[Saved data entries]
BEGIN
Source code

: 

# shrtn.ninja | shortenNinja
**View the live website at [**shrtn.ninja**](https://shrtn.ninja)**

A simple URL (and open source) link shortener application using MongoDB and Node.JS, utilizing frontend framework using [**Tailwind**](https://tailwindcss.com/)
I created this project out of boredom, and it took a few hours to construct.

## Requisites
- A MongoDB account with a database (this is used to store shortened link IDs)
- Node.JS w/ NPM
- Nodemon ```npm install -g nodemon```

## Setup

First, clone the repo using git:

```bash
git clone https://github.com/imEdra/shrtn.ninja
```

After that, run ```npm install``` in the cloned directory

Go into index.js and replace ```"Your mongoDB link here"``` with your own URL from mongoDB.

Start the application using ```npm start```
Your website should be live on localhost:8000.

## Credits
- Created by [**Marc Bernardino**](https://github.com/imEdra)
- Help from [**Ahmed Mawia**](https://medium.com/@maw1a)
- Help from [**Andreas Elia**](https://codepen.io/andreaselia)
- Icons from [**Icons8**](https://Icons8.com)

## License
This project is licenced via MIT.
END
Begin with the line that contains "- Created by" and end with the last line of the data. Repeat those two lines and all between them exactly.

- Created by [**Marc Bernardino**](https://github.com/imEdra)
- Help from [**Ahmed Mawia**](https://medium.com/@maw1a)
- Help from [**Andreas Elia**](https://codepen.io/andreaselia)
- Icons from [**Icons8**](https://Icons8.com)

## License
This project is licenced via MIT.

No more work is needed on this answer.